DATASET section start

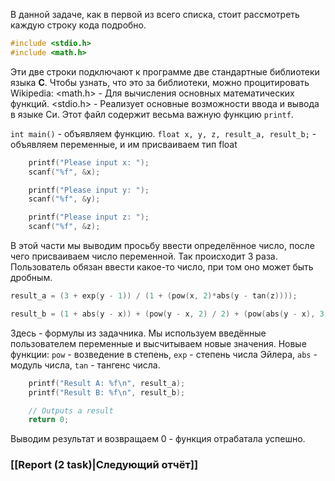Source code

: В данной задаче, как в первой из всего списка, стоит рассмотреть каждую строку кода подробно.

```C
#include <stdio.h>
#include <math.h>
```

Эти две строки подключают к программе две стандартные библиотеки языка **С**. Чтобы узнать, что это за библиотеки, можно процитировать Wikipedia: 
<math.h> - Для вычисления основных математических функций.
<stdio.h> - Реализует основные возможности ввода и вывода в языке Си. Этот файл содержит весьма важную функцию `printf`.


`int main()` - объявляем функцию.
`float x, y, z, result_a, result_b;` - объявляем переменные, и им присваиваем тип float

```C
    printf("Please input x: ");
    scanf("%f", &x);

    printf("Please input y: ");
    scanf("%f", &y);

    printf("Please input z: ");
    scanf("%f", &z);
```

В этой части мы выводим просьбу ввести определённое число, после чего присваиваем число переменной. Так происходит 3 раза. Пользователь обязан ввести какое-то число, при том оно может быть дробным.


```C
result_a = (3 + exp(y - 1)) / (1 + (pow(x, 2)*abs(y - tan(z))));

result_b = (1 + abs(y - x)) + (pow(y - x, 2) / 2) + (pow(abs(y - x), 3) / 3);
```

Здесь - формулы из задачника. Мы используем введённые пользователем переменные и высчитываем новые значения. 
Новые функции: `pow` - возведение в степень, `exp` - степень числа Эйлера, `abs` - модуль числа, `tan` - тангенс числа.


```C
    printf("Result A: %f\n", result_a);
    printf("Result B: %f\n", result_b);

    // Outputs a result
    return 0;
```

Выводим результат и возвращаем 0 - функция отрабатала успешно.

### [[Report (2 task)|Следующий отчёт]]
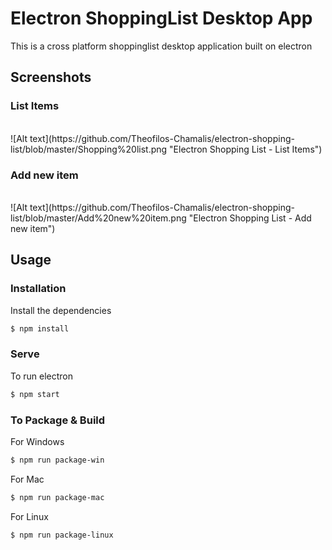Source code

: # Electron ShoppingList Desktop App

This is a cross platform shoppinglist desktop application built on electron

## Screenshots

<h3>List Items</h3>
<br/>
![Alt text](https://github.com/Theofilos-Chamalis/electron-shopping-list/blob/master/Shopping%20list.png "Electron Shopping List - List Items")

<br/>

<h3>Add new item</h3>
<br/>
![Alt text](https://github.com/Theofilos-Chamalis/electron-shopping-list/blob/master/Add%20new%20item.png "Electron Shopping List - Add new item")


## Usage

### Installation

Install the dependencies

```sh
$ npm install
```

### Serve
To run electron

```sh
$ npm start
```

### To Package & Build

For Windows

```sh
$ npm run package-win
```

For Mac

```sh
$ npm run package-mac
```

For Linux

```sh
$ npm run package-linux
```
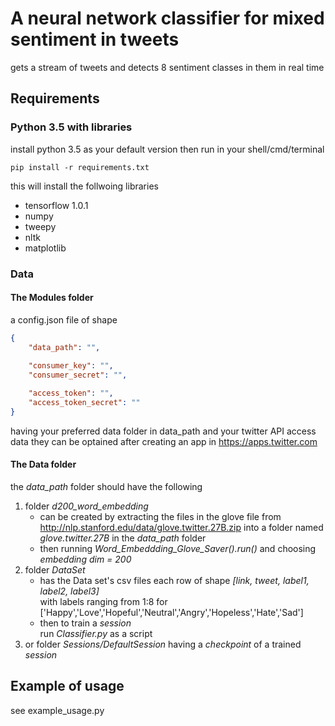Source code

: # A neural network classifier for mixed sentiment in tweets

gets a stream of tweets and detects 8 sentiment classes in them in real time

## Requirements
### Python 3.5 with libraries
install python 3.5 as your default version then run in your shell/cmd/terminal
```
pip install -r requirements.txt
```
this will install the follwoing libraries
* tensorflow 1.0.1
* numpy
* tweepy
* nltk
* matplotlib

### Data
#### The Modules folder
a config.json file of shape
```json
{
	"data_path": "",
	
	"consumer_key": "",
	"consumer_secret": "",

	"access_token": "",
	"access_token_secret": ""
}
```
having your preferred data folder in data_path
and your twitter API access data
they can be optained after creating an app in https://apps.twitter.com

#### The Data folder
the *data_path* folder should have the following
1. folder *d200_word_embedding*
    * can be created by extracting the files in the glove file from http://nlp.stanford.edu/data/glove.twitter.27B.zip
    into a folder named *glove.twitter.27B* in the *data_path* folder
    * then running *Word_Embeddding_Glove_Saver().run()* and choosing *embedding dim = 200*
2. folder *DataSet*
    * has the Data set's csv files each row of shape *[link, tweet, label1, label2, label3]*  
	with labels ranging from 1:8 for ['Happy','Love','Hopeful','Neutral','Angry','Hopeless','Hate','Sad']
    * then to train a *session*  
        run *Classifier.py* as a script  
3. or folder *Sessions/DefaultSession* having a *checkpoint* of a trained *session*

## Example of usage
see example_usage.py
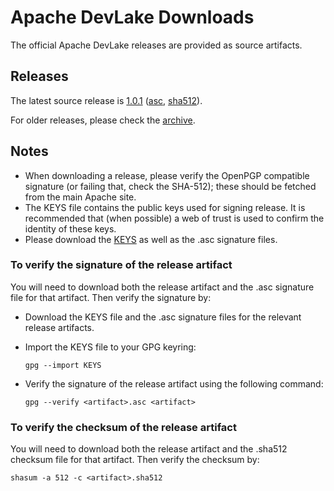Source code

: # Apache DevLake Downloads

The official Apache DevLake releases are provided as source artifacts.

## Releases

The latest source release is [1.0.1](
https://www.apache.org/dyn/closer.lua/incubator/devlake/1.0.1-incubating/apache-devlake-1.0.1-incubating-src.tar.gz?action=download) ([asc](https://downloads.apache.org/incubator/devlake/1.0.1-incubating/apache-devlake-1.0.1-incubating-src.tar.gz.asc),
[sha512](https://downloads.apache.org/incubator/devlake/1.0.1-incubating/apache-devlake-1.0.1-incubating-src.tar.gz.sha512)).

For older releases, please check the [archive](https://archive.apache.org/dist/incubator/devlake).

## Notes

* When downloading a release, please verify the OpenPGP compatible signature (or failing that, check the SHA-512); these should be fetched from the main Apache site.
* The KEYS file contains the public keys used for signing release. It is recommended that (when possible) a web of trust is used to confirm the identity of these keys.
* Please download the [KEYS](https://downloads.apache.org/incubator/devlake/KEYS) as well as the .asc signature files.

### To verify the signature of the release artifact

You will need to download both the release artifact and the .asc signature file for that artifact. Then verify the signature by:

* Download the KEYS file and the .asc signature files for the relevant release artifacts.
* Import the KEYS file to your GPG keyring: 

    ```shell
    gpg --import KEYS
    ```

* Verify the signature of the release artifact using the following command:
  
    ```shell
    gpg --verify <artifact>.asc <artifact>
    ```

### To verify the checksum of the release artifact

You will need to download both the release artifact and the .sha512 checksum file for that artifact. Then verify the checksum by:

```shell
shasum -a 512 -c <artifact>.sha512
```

DATASET section end

• **WORK REQUIRED**
Above are the records; copy exactly the lines from the one with "see example_usage.py" through the one with "The latest source", including both, and nothing more. Leave out pictures.

• **RESPONSE TO THIS EXERCISE**
see example_usage.py
Source code

: # Apache DevLake Downloads

The official Apache DevLake releases are provided as source artifacts.

## Releases

The latest source release is [1.0.1](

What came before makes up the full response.